--- RAW DATA ---

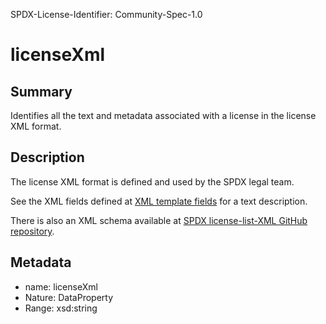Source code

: SPDX-License-Identifier: Community-Spec-1.0

# licenseXml

## Summary

Identifies all the text and metadata associated with a license in the license
XML format.

## Description

The license XML format is defined and used by the SPDX legal team.

See the XML fields defined at
[XML template fields](https://github.com/spdx/license-list-XML/blob/main/DOCS/xml-fields.md)
for a text description.

There is also an XML schema available at
[SPDX license-list-XML GitHub repository](https://github.com/spdx/license-list-XML/blob/main/schema/ListedLicense.xsd).

## Metadata

- name: licenseXml
- Nature: DataProperty
- Range: xsd:string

---

**DESCRIPTION OF THE TASK**
Your answer must be the line that contains "See the XML fields defined at" and every line after it to the end of the records, reproduced exactly.

**EXPECTED ANSWER**
See the XML fields defined at
[XML template fields](https://github.com/spdx/license-list-XML/blob/main/DOCS/xml-fields.md)
for a text description.

There is also an XML schema available at
[SPDX license-list-XML GitHub repository](https://github.com/spdx/license-list-XML/blob/main/schema/ListedLicense.xsd).

## Metadata

- name: licenseXml
- Nature: DataProperty
- Range: xsd:string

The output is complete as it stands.